Each package is stand-alone, contains its own documentation and tests, and is written to follow a common set of naming conventions. Dependencies are best managed using Component or npm.
- base: a thin reset for web apps, built on top of normalize.css.
- theme: SUIT's example theme.
- utils: all the utility packages.
- components-arrange: flexbox-like horizontal arrangements.
- components-button: robust, structural button styles.
- components-button-group: a way to group button components.
- components-flex-embed: aspect-ratios for embeds.
- components-grid: a grid foundation.
- components-test: structure for visual tests.
You can also download pre-built bundles to try things out without setting up a build process:
Tools that work well with SUIT when building applications.
- autoprefixer: automatically adds/removes vendor prefixes from your CSS.
- component: flexible component package manager and builder.
- component-builder-suit: add per-file SUIT tooling to your Component(1) build step.
- css-flip: automatically generate LTR/RTL stylesheets.
- generator-suit: scaffold new SUIT packages.
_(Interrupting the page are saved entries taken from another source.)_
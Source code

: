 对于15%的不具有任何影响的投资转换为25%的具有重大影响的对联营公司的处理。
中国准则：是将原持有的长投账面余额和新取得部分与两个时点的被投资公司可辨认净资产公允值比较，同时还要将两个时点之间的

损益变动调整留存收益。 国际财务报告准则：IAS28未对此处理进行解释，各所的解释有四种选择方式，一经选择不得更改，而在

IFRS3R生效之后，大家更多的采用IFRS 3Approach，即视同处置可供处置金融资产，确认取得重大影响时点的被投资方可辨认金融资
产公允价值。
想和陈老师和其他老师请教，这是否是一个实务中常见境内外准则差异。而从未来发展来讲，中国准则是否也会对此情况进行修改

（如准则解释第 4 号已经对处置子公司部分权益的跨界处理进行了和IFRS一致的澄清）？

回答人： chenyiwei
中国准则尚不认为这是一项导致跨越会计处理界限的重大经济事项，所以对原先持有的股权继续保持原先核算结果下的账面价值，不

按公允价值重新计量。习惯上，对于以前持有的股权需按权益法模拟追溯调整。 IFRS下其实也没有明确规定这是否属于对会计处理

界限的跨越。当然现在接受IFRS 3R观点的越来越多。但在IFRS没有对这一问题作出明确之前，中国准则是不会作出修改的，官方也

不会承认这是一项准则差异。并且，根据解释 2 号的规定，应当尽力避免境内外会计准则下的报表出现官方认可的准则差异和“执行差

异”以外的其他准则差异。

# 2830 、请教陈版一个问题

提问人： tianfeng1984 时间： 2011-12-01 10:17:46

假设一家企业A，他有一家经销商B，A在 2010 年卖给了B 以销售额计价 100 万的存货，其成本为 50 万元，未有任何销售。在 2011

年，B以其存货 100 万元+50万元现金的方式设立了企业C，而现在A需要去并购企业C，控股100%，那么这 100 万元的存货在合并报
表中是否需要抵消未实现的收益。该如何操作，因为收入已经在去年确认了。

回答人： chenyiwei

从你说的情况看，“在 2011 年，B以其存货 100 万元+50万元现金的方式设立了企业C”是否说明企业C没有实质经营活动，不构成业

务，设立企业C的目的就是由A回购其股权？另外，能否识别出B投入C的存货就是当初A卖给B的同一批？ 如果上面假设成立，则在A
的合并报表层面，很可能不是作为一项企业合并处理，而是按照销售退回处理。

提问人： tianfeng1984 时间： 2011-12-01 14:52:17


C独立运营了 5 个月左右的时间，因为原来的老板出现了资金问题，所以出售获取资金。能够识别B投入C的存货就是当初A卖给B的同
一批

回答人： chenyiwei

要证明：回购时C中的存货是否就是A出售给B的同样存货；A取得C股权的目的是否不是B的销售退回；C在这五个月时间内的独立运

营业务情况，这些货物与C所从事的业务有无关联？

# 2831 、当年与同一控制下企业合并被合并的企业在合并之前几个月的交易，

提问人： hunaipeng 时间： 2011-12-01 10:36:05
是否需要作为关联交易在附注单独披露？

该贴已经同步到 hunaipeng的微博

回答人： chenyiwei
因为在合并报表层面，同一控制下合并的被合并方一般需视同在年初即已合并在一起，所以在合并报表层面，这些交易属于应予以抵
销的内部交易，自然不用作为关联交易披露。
- grunt-suitcss: use rework-suit-conformance and suitcss-preprocessor as a Grunt task.
- html-inspector: test your HTML templates for SUIT conformance.
- rework: arbitrary CSS preprocessing.
- rework-npm: @import inliner and de-duper using Rework (supports fetching via npm).
- rework-suit: a SUIT-specific collection of "pure CSS" plugins for Rework.
- rework-suit-conformance: test individual components for SUIT conformance.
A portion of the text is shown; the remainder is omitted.